L’autre Europe, mon Europe
A mesure que je parcours l’Europe, de Thessalonique à Vilnius ou de Trieste à Varsovie, mon attachement pour le continent et son identité s’approfondit. C’est que, je crois, tout Européen peut se reconnaître ici et là, dans les multiples « autres Europes » que contient notre continent – écrit Cyrille BRET
Combien de fois ai-je parcouru notre continent commun, l’Europe ? Combien de fois ai-je sillonné sa partie orientale, que ce soit en pensée, en train ou en discussions. Le temps d’une mission ou l’espace d’un weekend, la durée d’un colloque ou le moment d’une lecture, j’aime à m’immerger dans ces villes dont les noms jalonnent mon existence : Helsinki, Berlin, Budapest, Cracovie, Belgrade, Bucarest… Elles ont nourri ma curiosité. Elles ont suscité un attachement viscéral. Comme si cette Europe-là avait toujours déjà été une partie de moi-même.

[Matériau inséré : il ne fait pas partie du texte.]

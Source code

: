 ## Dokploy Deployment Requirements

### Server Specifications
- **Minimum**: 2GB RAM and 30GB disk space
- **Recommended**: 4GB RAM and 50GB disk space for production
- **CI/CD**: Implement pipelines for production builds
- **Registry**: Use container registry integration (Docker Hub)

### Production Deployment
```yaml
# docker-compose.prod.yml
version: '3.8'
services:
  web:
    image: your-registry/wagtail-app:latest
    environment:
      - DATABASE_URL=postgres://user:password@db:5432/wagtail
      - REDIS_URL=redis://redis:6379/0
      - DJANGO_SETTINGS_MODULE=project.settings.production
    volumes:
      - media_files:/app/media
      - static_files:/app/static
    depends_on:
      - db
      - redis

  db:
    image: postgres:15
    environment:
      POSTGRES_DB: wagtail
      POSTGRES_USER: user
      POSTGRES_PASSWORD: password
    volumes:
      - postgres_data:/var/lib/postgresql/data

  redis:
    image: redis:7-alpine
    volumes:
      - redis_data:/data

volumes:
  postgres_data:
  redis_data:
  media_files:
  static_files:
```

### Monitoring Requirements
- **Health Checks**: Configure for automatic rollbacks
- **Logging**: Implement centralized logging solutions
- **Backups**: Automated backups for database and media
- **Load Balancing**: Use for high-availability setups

Loin de me lasser par leur répétition, les explorations orientales m’ont toujours étonné par la richesse de leurs découvertes. Comme si l’Europe était un continent constitué de multiples contrées lointaines et proches. Comme si chaque Européen de Barcelone, Paris ou Manchester pouvait les découvrir dès qu’il fait l’effort de sortir de sa propre région. L’Europe orientale, c’est bien sûr celle de mes études, celle de mes déplacements et celle de mes activités professionnelles. Celle que mes grands-parents nommaient « L’Europe de l’est » et que mes professeurs appelaient « Les PECO – Pays d’Europe centrale et orientale ». Désormais, elle est aussi pour moi « mon Europe ».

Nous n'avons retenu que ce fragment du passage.